Each line in the data holding "express" should be listed.

--- START ---

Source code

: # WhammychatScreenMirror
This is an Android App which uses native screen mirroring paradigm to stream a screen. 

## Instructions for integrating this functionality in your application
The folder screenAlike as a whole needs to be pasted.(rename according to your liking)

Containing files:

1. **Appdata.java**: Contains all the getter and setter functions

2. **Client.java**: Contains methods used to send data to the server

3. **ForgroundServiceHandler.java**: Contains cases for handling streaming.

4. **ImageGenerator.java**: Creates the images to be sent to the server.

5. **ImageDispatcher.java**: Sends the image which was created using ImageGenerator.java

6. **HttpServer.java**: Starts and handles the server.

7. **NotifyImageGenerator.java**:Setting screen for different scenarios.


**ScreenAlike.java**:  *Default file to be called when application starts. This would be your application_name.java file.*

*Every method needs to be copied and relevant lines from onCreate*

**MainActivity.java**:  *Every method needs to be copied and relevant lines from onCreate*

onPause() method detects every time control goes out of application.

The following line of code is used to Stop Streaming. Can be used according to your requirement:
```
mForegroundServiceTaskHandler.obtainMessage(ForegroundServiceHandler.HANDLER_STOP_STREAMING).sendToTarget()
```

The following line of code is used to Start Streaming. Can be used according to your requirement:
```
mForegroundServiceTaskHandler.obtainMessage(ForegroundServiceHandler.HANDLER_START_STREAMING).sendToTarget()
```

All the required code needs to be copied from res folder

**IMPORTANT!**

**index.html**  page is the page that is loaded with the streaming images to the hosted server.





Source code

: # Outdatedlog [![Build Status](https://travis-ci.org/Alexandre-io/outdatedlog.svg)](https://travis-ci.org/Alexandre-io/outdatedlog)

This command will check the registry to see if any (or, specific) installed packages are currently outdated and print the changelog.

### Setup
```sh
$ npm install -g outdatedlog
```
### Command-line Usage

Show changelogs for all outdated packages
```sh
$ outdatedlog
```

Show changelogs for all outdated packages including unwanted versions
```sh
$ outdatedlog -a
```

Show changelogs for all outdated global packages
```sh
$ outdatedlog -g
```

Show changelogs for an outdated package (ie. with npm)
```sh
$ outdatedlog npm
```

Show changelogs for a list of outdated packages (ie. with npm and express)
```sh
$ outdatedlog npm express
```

--- END ---
--- START ---

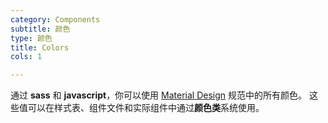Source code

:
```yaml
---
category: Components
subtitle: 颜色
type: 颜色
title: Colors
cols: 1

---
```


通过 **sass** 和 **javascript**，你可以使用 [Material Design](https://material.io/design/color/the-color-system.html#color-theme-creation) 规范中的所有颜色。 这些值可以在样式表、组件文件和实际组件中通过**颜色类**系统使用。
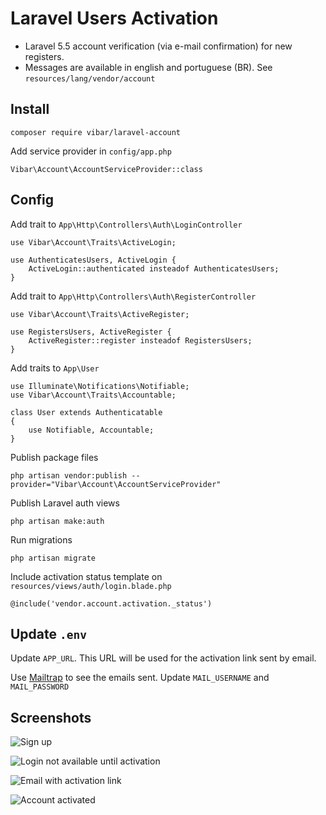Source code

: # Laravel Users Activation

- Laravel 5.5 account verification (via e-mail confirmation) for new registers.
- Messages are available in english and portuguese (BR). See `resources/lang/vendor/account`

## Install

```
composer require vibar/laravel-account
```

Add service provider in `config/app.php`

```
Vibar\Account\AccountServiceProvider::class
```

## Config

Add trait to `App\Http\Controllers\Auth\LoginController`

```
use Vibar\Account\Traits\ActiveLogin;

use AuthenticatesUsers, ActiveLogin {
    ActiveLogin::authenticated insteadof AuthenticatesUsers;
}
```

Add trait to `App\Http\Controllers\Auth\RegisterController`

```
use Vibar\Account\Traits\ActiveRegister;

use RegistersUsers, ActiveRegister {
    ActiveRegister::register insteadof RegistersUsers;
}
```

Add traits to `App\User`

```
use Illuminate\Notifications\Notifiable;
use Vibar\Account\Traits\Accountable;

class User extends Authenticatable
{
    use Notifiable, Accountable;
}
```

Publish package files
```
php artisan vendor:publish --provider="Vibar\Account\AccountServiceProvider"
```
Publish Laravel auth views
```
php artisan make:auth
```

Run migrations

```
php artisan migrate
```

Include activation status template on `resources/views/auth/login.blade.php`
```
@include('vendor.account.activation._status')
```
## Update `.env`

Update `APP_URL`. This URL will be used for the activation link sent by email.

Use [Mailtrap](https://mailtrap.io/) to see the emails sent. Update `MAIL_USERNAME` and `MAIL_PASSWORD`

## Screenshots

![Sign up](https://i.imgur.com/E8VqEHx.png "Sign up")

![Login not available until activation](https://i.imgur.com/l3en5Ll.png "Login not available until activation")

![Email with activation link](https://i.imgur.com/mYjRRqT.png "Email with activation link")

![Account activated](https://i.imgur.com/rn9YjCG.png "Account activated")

--- END ---

→ PROBLEM SOLUTION:
Show changelogs for a list of outdated packages (ie. with npm and express)
$ outdatedlog npm express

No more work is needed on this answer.